Task instructions: Nothing may be left out, so copy every entry exactly.

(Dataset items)
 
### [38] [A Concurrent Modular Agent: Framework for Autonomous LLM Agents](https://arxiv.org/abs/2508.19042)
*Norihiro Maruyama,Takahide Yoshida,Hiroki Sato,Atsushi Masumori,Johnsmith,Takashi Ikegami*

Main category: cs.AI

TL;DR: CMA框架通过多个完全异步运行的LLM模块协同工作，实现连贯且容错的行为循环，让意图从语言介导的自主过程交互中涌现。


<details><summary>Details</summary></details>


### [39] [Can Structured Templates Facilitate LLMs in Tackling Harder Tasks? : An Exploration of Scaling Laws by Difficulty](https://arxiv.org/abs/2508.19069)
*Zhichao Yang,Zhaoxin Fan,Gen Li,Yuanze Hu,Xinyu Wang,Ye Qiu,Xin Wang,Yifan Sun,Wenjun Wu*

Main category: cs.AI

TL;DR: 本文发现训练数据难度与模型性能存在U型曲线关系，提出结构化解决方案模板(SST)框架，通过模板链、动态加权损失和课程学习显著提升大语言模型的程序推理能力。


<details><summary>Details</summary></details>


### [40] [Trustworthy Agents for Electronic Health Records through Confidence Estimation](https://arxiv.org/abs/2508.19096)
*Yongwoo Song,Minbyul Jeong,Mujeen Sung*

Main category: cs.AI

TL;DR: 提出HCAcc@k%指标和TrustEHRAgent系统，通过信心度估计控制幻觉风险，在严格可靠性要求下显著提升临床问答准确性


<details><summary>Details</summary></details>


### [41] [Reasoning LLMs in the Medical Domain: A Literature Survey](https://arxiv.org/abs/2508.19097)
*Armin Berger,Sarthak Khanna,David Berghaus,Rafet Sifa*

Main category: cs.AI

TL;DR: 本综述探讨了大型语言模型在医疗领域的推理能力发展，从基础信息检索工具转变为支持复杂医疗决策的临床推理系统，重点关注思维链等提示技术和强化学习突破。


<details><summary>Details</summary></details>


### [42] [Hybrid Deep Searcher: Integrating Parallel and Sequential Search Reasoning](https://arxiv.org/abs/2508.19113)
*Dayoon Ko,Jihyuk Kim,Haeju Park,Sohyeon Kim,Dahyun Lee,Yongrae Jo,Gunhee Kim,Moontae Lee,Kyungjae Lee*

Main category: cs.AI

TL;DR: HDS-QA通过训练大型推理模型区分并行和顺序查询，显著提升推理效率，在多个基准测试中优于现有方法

Answer section:
### [38] [A Concurrent Modular Agent: Framework for Autonomous LLM Agents](https://arxiv.org/abs/2508.19042)
*Norihiro Maruyama,Takahide Yoshida,Hiroki Sato,Atsushi Masumori,Johnsmith,Takashi Ikegami*

Main category: cs.AI

TL;DR: CMA框架通过多个完全异步运行的LLM模块协同工作，实现连贯且容错的行为循环，让意图从语言介导的自主过程交互中涌现。


<details><summary>Details</summary></details>


### [39] [Can Structured Templates Facilitate LLMs in Tackling Harder Tasks? : An Exploration of Scaling Laws by Difficulty](https://arxiv.org/abs/2508.19069)
*Zhichao Yang,Zhaoxin Fan,Gen Li,Yuanze Hu,Xinyu Wang,Ye Qiu,Xin Wang,Yifan Sun,Wenjun Wu*

Main category: cs.AI

TL;DR: 本文发现训练数据难度与模型性能存在U型曲线关系，提出结构化解决方案模板(SST)框架，通过模板链、动态加权损失和课程学习显著提升大语言模型的程序推理能力。


<details><summary>Details</summary></details>


### [40] [Trustworthy Agents for Electronic Health Records through Confidence Estimation](https://arxiv.org/abs/2508.19096)
*Yongwoo Song,Minbyul Jeong,Mujeen Sung*

Main category: cs.AI

TL;DR: 提出HCAcc@k%指标和TrustEHRAgent系统，通过信心度估计控制幻觉风险，在严格可靠性要求下显著提升临床问答准确性


<details><summary>Details</summary></details>


### [41] [Reasoning LLMs in the Medical Domain: A Literature Survey](https://arxiv.org/abs/2508.19097)
*Armin Berger,Sarthak Khanna,David Berghaus,Rafet Sifa*

Main category: cs.AI

TL;DR: 本综述探讨了大型语言模型在医疗领域的推理能力发展，从基础信息检索工具转变为支持复杂医疗决策的临床推理系统，重点关注思维链等提示技术和强化学习突破。


<details><summary>Details</summary></details>


### [42] [Hybrid Deep Searcher: Integrating Parallel and Sequential Search Reasoning](https://arxiv.org/abs/2508.19113)
*Dayoon Ko,Jihyuk Kim,Haeju Park,Sohyeon Kim,Dahyun Lee,Yongrae Jo,Gunhee Kim,Moontae Lee,Kyungjae Lee*

Main category: cs.AI

TL;DR: HDS-QA通过训练大型推理模型区分并行和顺序查询，显著提升推理效率，在多个基准测试中优于现有方法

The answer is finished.